A host of concerns arise when the IRS puts another [private] entity completely in charge of the taxpayer data, as it did. To change or delete data, taxpayers would not go to the IRS; they’d go to ID.me, which took on a role well beyond conducting login approvals. It’s not surprising that taxpayers worry what other uses a commercial enterprise might find for their data.
Even when a private firm appears to have all the right policies and defense measures in place, the IRS [government] should own the sensitive data it requires from taxpayers, and the IRS should have dictatorial control over how it is used.
Making clear that the data belongs to the IRS clarifies responsibility, sets limits for how it’s used, and might even have a deterrent effect: if someone steals information that belongs to the IRS from a private service provider acting as data steward, they know they’re asking for a prison sentence.
Biometrics: Handle with care, but not the real issue
This IRS move probably would have received less scrutiny had it not included biometrics, which are a hot button. Equifax showed how one breach can compromise every taxpayer. Today, however, that single breach could mean something additional: the permanent loss of biometric data. If they steal your password, you change it. If they get your face, well, they have years to figure out how to exploit it.
To confront that danger, we (like most experts) recommend multi-layer, multi-factor security. If one feature is stolen, you can still be safe and function in society. Multi-factor IDV is safer because it’s almost impossible to steal every signal you’d need to pose convincingly as someone else. Hacking facial data and a password would still not be enough to steal a bank account. Multi-layer defense as part of a holistic approach to IDV makes a managed-risk approach viable, even for high-value assets.

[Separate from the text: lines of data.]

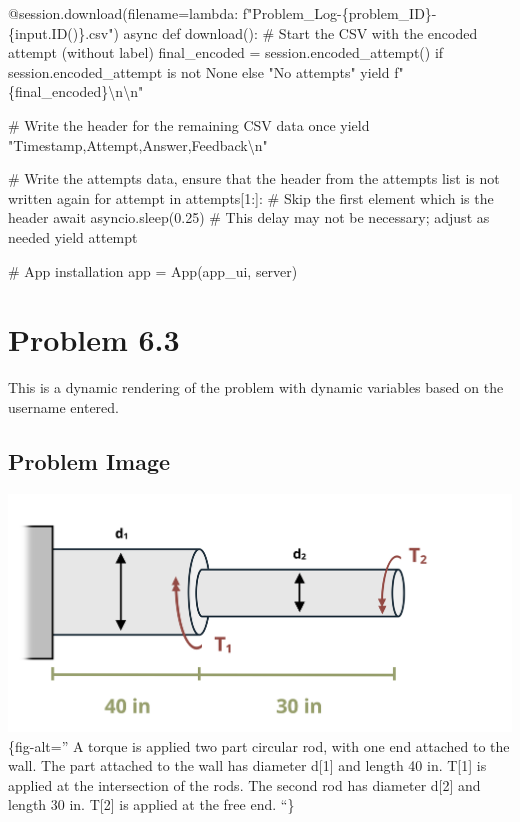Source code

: \documentclass[
  letterpaper,
  DIV=11,
  numbers=noendperiod]{scrreprt}
\newenvironment{Shaded}{\begin{snugshade}}{\end{snugshade}}
\newcommand{\NormalTok}[1]{\textcolor[rgb]{0.00,0.23,0.31}{#1}}
\begin{document}
\begin{Shaded}
\begin{Highlighting}[]
\NormalTok{    @session.download(filename=lambda: f"Problem\_Log{-}\{problem\_ID\}{-}\{input.ID()\}.csv")}
\NormalTok{    async def download():}
\NormalTok{        \# Start the CSV with the encoded attempt (without label)}
\NormalTok{        final\_encoded = session.encoded\_attempt() if session.encoded\_attempt is not None else "No attempts"}
\NormalTok{        yield f"\{final\_encoded\}\textbackslash{}n\textbackslash{}n"}
        
\NormalTok{        \# Write the header for the remaining CSV data once}
\NormalTok{        yield "Timestamp,Attempt,Answer,Feedback\textbackslash{}n"}
        
\NormalTok{        \# Write the attempts data, ensure that the header from the attempts list is not written again}
\NormalTok{        for attempt in attempts[1:]:  \# Skip the first element which is the header}
\NormalTok{            await asyncio.sleep(0.25)  \# This delay may not be necessary; adjust as needed}
\NormalTok{            yield attempt}


\NormalTok{\# App installation}
\NormalTok{app = App(app\_ui, server)}
\end{Highlighting}
\end{Shaded}

\chapter*{Problem 6.3}\label{problem-6.3}


This is a dynamic rendering of the problem with dynamic variables based
on the username entered.

\section*{Problem Image}\label{problem-image-45}


\includegraphics{images/273.png}\{fig-alt='' A torque is applied two
part circular rod, with one end attached to the wall. The part attached
to the wall has diameter d{[}1{]} and length 40 in. T{[}1{]} is applied
at the intersection of the rods. The second rod has diameter d{[}2{]}
and length 30 in. T{[}2{]} is applied at the free end. ``\}
\end{document}
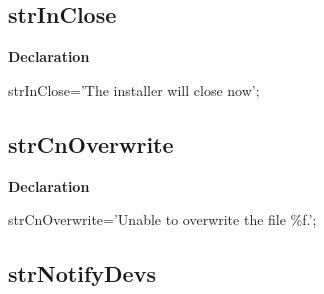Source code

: \documentclass{report}
\newif\ifpdf
\begin{document}
\subsection*{strInClose}
\fi
\label{trstrings-strInClose}
\begin{list}{}{
\setlength{\itemindent}{0cm}
\setlength{\listparindent}{0cm}
\setlength{\leftmargin}{\evensidemargin}
\addtolength{\leftmargin}{\tmplength}
\settowidth{\labelsep}{X}
\addtolength{\leftmargin}{\labelsep}
\setlength{\labelwidth}{\tmplength}
}
\item[\textbf{Declaration}\hfill]
\ifpdf
\begin{flushleft}
\fi
\begin{ttfamily}
strInClose='The installer will close now';\end{ttfamily}

\ifpdf
\end{flushleft}
\fi

\end{list}
\ifpdf
\subsection*{\large{\textbf{strCnOverwrite}}\normalsize\hspace{1ex}\hrulefill}
\else
\subsection*{strCnOverwrite}
\fi
\label{trstrings-strCnOverwrite}
\begin{list}{}{
\setlength{\itemindent}{0cm}
\setlength{\listparindent}{0cm}
\setlength{\leftmargin}{\evensidemargin}
\addtolength{\leftmargin}{\tmplength}
\settowidth{\labelsep}{X}
\addtolength{\leftmargin}{\labelsep}
\setlength{\labelwidth}{\tmplength}
}
\item[\textbf{Declaration}\hfill]
\ifpdf
\begin{flushleft}
\fi
\begin{ttfamily}
strCnOverwrite='Unable to overwrite the file {\%}f.';\end{ttfamily}

\ifpdf
\end{flushleft}
\fi

\end{list}
\ifpdf
\subsection*{\large{\textbf{strNotifyDevs}}\normalsize\hspace{1ex}\hrulefill}
\else
\end{document}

What's the right way to handle identification of taxpayers online?
There’s no reason to exclude private companies with expertise in identity verification from working for the IRS. If they are efficient at IDV, have the necessary infrastructure in place (unlike the IRS), and have extensive track records of protecting financial and PII data, they are likely well-qualified as long-term data stewards.
For the IRS and government in general, their two North Stars are accessibility and security. Private companies can help with accessibility, which is crucial to universality — everybody needs the ability to file a tax return and get their refund. Accessibility is already an issue, given that we’re required to pay taxes even if we don’t own a phone, a camera, or a computer. Private vendors can help by offering more than one method of verification.
However, it’s advisable for the IRS to take final responsibility for the safety of our data, allowing private companies to process and hold the data as necessary for identity verification—for the IRS. The IRS should have final say over the IDV workflows and thereby own the user experience. Under those conditions, taxpayers would feel more at ease in “planting their flag” by going through ID verification.